What how do we determine if a message is spam or not?
take bunch of good email, make a table, token, # of times.
take bunch of bad email, make a table, token # of times.
(I'll refer to these two tables as "training data", stored in file training.dat)
third table: all tokens, probability that an email containing it is spam.
(formula to calculate probability biased to avoid false positives. "good email is junk" which is worse than a false negative "bad email is not junk")
when new mail arrives, find 15 "most interesting" tokens. ("most interesting" are those with biggest delta from 50%)
use the probabilties from the third table to determine the probability the message is junk.

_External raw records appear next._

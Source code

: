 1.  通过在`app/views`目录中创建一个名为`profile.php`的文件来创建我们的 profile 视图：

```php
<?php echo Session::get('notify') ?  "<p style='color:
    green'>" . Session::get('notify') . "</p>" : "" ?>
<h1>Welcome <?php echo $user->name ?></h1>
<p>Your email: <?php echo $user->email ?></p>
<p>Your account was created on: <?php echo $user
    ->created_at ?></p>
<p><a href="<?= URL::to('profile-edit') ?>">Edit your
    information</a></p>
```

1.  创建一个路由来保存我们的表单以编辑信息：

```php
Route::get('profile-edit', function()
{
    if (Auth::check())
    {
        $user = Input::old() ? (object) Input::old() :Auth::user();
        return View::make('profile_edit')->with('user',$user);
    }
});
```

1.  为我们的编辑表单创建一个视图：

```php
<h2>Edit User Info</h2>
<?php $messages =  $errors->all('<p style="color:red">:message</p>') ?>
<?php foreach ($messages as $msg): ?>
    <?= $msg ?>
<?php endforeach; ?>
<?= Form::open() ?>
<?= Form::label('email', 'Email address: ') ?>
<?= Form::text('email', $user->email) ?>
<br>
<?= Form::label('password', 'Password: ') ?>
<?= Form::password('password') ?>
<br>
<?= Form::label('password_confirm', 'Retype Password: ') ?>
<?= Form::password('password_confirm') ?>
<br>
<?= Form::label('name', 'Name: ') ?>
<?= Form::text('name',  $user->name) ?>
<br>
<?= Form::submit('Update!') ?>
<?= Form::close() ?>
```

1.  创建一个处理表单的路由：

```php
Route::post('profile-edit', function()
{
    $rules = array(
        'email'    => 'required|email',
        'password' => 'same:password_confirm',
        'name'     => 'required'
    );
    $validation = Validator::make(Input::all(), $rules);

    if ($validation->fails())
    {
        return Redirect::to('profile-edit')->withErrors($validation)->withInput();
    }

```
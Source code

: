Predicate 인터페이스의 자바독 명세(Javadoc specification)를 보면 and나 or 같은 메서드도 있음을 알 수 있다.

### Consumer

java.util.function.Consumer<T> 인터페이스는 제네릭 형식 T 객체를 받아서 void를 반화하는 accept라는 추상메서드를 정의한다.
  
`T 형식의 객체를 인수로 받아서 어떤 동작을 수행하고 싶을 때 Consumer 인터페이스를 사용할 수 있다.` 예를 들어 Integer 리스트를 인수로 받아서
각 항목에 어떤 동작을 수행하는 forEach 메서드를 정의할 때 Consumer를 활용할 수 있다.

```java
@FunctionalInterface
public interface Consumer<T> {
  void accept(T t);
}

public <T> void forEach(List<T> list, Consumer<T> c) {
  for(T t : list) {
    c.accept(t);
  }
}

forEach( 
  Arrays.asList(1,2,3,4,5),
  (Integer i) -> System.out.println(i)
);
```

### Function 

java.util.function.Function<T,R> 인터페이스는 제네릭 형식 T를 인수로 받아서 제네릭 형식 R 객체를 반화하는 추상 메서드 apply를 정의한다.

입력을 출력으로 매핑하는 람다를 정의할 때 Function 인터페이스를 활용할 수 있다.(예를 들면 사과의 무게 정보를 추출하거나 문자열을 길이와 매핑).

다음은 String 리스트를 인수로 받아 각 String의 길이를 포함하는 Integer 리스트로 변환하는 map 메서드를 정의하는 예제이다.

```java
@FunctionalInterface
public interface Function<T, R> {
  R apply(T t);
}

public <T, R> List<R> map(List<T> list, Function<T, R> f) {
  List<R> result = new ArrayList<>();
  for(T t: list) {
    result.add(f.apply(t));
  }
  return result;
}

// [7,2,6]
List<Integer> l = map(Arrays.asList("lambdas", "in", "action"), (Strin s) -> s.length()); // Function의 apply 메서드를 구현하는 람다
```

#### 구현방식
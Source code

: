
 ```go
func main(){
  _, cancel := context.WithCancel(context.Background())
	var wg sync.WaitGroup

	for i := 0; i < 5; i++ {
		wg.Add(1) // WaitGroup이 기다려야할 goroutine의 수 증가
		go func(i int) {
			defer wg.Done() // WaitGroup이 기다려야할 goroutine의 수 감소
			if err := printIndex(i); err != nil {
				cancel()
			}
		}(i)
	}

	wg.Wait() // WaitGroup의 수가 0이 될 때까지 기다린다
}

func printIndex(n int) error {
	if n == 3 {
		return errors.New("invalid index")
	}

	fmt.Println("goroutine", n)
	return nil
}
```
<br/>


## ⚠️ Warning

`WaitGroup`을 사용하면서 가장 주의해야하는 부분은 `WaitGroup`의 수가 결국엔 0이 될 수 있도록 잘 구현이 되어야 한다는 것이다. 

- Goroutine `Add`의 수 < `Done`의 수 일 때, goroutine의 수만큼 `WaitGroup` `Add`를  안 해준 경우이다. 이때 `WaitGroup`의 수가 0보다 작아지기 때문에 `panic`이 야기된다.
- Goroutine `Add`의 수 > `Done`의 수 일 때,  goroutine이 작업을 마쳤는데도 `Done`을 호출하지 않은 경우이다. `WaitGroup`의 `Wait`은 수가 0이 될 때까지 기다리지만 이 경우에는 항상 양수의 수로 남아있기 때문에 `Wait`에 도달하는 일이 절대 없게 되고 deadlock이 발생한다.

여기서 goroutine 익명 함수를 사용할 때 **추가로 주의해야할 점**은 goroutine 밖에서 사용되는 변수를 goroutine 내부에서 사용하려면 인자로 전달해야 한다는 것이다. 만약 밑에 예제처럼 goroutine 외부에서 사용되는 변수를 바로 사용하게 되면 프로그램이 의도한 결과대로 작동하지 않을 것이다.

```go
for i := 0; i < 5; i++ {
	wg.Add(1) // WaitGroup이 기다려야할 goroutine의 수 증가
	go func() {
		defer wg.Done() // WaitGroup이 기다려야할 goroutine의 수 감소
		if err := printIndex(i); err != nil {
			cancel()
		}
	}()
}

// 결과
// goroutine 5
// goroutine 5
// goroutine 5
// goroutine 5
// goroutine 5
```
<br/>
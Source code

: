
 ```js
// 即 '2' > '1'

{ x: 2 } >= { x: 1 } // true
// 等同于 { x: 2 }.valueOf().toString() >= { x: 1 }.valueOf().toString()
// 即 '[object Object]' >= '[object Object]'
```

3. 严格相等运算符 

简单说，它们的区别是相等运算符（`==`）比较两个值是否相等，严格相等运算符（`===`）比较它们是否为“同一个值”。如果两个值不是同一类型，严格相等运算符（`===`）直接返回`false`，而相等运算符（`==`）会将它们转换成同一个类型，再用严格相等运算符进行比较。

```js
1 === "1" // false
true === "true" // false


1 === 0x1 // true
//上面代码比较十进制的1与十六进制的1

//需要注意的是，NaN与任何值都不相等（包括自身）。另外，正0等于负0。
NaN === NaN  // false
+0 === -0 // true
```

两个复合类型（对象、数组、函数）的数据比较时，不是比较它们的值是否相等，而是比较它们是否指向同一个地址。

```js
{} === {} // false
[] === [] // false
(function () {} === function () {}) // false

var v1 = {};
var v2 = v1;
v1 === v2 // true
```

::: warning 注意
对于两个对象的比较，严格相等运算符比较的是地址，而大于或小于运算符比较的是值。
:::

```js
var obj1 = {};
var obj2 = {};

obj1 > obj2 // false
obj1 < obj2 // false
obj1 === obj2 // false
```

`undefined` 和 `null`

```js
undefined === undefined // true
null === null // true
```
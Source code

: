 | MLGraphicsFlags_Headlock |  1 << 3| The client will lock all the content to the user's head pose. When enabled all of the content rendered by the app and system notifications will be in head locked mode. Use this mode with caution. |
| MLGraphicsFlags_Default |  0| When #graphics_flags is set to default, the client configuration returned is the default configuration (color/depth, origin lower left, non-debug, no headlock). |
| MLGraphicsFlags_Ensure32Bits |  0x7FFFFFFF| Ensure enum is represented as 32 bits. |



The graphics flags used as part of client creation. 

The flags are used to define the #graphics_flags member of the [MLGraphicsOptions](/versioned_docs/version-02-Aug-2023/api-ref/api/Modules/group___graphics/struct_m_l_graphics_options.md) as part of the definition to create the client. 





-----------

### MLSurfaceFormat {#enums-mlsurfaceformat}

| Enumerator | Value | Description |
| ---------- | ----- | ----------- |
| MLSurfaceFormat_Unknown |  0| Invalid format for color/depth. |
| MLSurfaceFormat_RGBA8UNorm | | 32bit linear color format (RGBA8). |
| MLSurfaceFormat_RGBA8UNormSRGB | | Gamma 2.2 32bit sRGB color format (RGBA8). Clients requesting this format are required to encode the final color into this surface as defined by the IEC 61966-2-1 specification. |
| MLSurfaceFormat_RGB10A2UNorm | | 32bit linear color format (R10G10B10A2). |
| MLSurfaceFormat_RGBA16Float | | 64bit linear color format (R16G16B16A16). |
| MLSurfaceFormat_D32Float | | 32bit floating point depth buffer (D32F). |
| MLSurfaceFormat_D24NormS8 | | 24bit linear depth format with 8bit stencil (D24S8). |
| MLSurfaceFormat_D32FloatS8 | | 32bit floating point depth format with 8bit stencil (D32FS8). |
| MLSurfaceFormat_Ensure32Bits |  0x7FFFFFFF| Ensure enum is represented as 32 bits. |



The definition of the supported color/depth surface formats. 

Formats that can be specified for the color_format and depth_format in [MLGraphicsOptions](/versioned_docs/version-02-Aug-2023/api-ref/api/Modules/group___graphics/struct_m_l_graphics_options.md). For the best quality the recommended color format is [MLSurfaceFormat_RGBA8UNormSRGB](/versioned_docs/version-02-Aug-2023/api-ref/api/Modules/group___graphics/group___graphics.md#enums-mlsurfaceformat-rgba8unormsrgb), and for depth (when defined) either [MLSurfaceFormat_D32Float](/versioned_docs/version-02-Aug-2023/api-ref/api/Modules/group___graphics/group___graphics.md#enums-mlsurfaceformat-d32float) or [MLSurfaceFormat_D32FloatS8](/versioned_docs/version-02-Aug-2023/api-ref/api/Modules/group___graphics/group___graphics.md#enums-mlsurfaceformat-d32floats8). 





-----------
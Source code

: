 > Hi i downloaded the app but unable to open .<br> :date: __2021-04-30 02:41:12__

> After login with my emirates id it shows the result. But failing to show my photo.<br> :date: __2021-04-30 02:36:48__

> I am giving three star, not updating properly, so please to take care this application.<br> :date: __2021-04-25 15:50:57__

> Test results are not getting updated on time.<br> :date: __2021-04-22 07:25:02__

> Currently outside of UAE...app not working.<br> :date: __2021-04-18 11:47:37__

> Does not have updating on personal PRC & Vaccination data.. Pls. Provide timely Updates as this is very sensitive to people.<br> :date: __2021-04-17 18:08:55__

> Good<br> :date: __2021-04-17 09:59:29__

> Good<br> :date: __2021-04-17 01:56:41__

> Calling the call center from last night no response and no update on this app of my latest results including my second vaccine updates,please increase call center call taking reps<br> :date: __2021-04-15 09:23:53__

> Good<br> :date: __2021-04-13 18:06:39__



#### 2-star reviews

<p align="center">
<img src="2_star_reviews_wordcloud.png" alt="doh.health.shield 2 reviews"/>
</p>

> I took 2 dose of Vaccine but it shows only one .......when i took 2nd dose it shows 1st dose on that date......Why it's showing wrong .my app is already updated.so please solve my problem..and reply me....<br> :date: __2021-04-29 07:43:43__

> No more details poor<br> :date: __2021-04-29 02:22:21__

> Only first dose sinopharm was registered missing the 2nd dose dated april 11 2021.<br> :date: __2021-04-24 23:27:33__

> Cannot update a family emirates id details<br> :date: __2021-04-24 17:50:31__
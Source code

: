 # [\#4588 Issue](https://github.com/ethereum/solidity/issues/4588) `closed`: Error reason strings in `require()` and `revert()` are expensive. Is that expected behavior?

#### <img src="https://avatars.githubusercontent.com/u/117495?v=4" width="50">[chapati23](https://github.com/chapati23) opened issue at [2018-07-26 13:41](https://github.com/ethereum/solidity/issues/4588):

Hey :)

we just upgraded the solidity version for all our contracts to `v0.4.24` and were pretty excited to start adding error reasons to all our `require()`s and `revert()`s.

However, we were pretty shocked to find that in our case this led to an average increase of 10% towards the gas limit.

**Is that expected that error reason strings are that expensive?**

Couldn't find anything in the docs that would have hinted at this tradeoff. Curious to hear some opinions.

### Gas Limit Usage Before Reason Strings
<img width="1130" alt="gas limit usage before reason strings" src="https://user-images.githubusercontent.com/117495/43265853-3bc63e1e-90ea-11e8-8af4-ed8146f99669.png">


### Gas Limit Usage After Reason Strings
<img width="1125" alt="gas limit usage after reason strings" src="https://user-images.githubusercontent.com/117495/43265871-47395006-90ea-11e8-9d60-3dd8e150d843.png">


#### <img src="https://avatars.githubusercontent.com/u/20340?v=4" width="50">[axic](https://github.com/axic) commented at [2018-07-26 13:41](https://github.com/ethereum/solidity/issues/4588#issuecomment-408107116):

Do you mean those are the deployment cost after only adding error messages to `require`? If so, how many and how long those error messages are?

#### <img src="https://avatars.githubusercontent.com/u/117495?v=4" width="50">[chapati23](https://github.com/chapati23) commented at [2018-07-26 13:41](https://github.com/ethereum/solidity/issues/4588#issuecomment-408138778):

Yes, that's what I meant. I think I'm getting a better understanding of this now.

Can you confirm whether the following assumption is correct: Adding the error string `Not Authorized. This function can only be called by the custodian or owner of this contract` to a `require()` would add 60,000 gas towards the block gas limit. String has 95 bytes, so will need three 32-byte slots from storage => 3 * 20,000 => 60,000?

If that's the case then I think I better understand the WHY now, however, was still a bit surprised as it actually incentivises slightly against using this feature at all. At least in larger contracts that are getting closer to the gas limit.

if > 90%, let the user know it is junk
This algorithm comes from Paul Graham's paper "A Plan For Spam".
What's a token?
alphanumeric characters, dashes, apostrophes, and dollar signs to be part of tokens, and everything else to be a token separator.
We ignore tokens that are all digits.
We store tokens as UTF-8. This is how we handle non US-ASCII email.
(for US-ASCII, we lower case before storing).
What part of the email?
All text parts, including headers, subject, attachments that we can decode as text.
When do we do it?
- new mail arrives (but after filters)
- or when the user manually analyzes mail "Tools | Run Junk Mail Controls On Selected Messages"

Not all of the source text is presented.